Entourage perspective on OS X Sync Services

Ths article by a Program Manager in Microsoft's Mac Business Unit gave me some new insights into OS X sync services. It illustrates how very hard it is to do synchronization of any sort between disparate products. Perfection is impossible, the best vendors can do is reduce the outrage rate.

Synchronization is Hell.

Andy Ruff includes a discrete link to a section of Apple's developer documentation on the Sync Services Truth Database. To the bloodied sync veteran every word in these paragraphs could be written in blood (Entourage, according to Andy Ruff, defined a schema for Notes since Apple didn't have one. I find Apple's approach to schema definitions interesting.) ...

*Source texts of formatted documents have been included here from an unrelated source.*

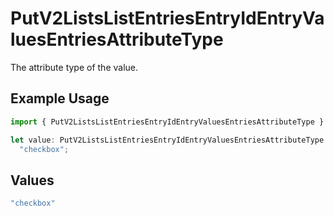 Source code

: # PutV2ListsListEntriesEntryIdEntryValuesEntriesAttributeType

The attribute type of the value.

## Example Usage

```typescript
import { PutV2ListsListEntriesEntryIdEntryValuesEntriesAttributeType } from "attio-js/models/operations";

let value: PutV2ListsListEntriesEntryIdEntryValuesEntriesAttributeType =
  "checkbox";
```

## Values

```typescript
"checkbox"
``` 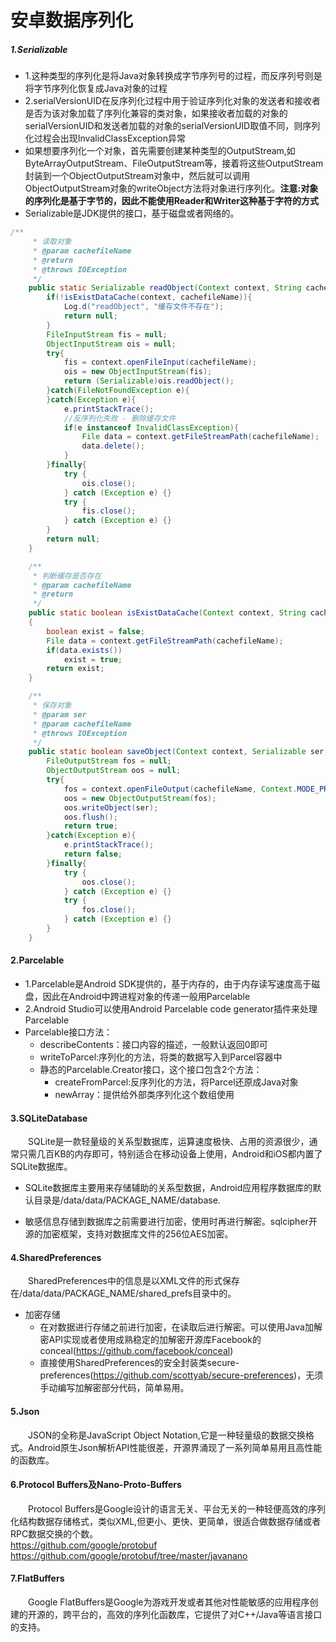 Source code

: # 安卓数据序列化
##### 1.Serializable
* 1.这种类型的序列化是将Java对象转换成字节序列号的过程，而反序列号则是将字节序列化恢复成Java对象的过程
* 2.serialVersionUID在反序列化过程中用于验证序列化对象的发送者和接收者是否为该对象加载了序列化兼容的类对象，如果接收者加载的对象的serialVersionUID和发送者加载的对象的serialVersionUID取值不同，则序列化过程会出现InvalidClassException异常
* 如果想要序列化一个对象，首先需要创建某种类型的OutputStream,如ByteArrayOutputStream、FileOutputStream等，接着将这些OutputStream封装到一个ObjectOutputStream对象中，然后就可以调用ObjectOutputStream对象的writeObject方法将对象进行序列化。**注意:对象的序列化是基于字节的，因此不能使用Reader和Writer这种基于字符的方式**
* Serializable是JDK提供的接口，基于磁盘或者网络的。

```Java
/**
     * 读取对象
     * @param cachefileName
     * @return
     * @throws IOException
     */
    public static Serializable readObject(Context context, String cachefileName){
        if(!isExistDataCache(context, cachefileName)){
            Log.d("readObject", "缓存文件不存在");
            return null;
        }
        FileInputStream fis = null;
        ObjectInputStream ois = null;
        try{
            fis = context.openFileInput(cachefileName);
            ois = new ObjectInputStream(fis);
            return (Serializable)ois.readObject();
        }catch(FileNotFoundException e){
        }catch(Exception e){
            e.printStackTrace();
            //反序列化失败 - 删除缓存文件
            if(e instanceof InvalidClassException){
                File data = context.getFileStreamPath(cachefileName);
                data.delete();
            }
        }finally{
            try {
                ois.close();
            } catch (Exception e) {}
            try {
                fis.close();
            } catch (Exception e) {}
        }
        return null;
    }

    /**
     * 判断缓存是否存在
     * @param cachefileName
     * @return
     */
    public static boolean isExistDataCache(Context context, String cachefileName)
    {
        boolean exist = false;
        File data = context.getFileStreamPath(cachefileName);
        if(data.exists())
            exist = true;
        return exist;
    }

    /**
     * 保存对象
     * @param ser
     * @param cachefileName
     * @throws IOException
     */
    public static boolean saveObject(Context context, Serializable ser, String cachefileName) {
        FileOutputStream fos = null;
        ObjectOutputStream oos = null;
        try{
            fos = context.openFileOutput(cachefileName, Context.MODE_PRIVATE);
            oos = new ObjectOutputStream(fos);
            oos.writeObject(ser);
            oos.flush();
            return true;
        }catch(Exception e){
            e.printStackTrace();
            return false;
        }finally{
            try {
                oos.close();
            } catch (Exception e) {}
            try {
                fos.close();
            } catch (Exception e) {}
        }
    }
```

#### 2.Parcelable
* 1.Parcelable是Android SDK提供的，基于内存的，由于内存读写速度高于磁盘，因此在Android中跨进程对象的传递一般用Parcelable
* 2.Android Studio可以使用Android Parcelable code generator插件来处理Parcelable
* Parcelable接口方法：
	* describeContents：接口内容的描述，一般默认返回0即可
	* writeToParcel:序列化的方法，将类的数据写入到Parcel容器中
	* 静态的Parcelable.Creator接口，这个接口包含2个方法：
		* createFromParcel:反序列化的方法，将Parcel还原成Java对象
		* newArray：提供给外部类序列化这个数组使用
	
#### 3.SQLiteDatabase
&emsp;&emsp;SQLite是一款轻量级的关系型数据库，运算速度极快、占用的资源很少，通常只需几百KB的内存即可，特别适合在移动设备上使用，Android和iOS都内置了SQLite数据库。
* SQLite数据库主要用来存储辅助的关系型数据，Android应用程序数据库的默认目录是/data/data/PACKAGE_NAME/database.

* 敏感信息存储到数据库之前需要进行加密，使用时再进行解密。sqlcipher开源的加密框架，支持对数据库文件的256位AES加密。

#### 4.SharedPreferences
&emsp;&emsp;SharedPreferences中的信息是以XML文件的形式保存在/data/data/PACKAGE_NAME/shared_prefs目录中的。

* 加密存储
	* 在对数据进行存储之前进行加密，在读取后进行解密。可以使用Java加解密API实现或者使用成熟稳定的加解密开源库Facebook的conceal(https://github.com/facebook/conceal)
	* 直接使用SharedPreferences的安全封装类secure-preferences(https://github.com/scottyab/secure-preferences)，无须手动编写加解密部分代码，简单易用。
	
#### 5.Json
&emsp;&emsp;JSON的全称是JavaScript Object Notation,它是一种轻量级的数据交换格式。Android原生Json解析API性能很差，开源界涌现了一系列简单易用且高性能的函数库。

#### 6.Protocol Buffers及Nano-Proto-Buffers
&emsp;&emsp;Protocol Buffers是Google设计的语言无关、平台无关的一种轻便高效的序列化结构数据存储格式，类似XML,但更小、更快、更简单，很适合做数据存储或者RPC数据交换的个数。  
https://github.com/google/protobuf  
https://github.com/google/protobuf/tree/master/javanano

#### 7.FlatBuffers
&emsp;&emsp;Google FlatBuffers是Google为游戏开发或者其他对性能敏感的应用程序创建的开源的，跨平台的，高效的序列化函数库，它提供了对C++/Java等语言接口的支持。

... The truth database contains an aggregate of all the client’s records. Consequently, the truth database uses a canonical schema that is an aggregate of all the schemas used by all the clients.

A sync schema is based on an entity-relationship model similar to that used by other Cocoa technologies. Read Cocoa Design Patterns in Cocoa Fundamentals Guide to learn more about entity-relationship models and terms such as entity, property, attribute, relationship, to-one, and to-many.

You can use one of the existing sync schemas—for example, for contacts, calendars, and bookmarks— extend one of these schemas or create your own. If you extend a schema or create your own, then you need to create an entity model for your custom objects and save it in a schema format that Sync Services understands.

This format, called sync schema, is a property list that specifies details about the entities in your model. For entities, you might specify the name of the entity and names of its attributes and relationships (collectively referred to as its properties). For attributes, you might specify the name of the attribute and its data type. For relationships, you might specify the name, destination entity name, cardinality, and delete rule. See “Creating a Sync Schema” for a complete description of the sync schema property list.

A sync schema defines a template for records stored in a database whose records are of a particular type (records belong to an entity) and may have relationships to other records. Records stored in the truth database are dictionary objects with key-value pairs, one for each property defined in the entity. Each record dictionary also has an entity name property and an associated unique record identifier. The record identifier is not stored with the record but is instead used by the client and sync engine when referring to a record. The truth database can also store custom fields in a record that are not defined in the schema. For example, these fields can be used to store client information added by a device.

The truth database doesn’t store arbitrary key-value coding-compliant objects—it stores record dictionaries. Therefore, unless all your entities are dictionaries, you typically transform records back and forth between the sync engine’s record representation and your client’s object representation. However, when fast syncing, you can apply changes only to properties—you don’t need to push and pull entire records when only a few property values changed.

Because the truth database is an aggregate of all the client schemas, it can contain a lot of information that your application doesn’t care about. Your client can filter the records that it pushes and pulls in several different ways...

The more I suffer with Apple's approach to Calendars, Tasks (phhhtt!) and Notes/Memos the more I'm interested in Entourage. The problem is there's no way for a 3rd party to sync directly with the iPhone Calendar. Microsoft would have to create a complete Entourage-friendly iPhone PIM suite, and I rather doubt they're going to do that.

Update: Macintouch has a great, meaning despair-filled, thread on Entourage to iPhone synchronization. Synchronizing disparate data models is not a soluble problem. Even a deity-equivalent AI can't perfectly reconcile disparate data models.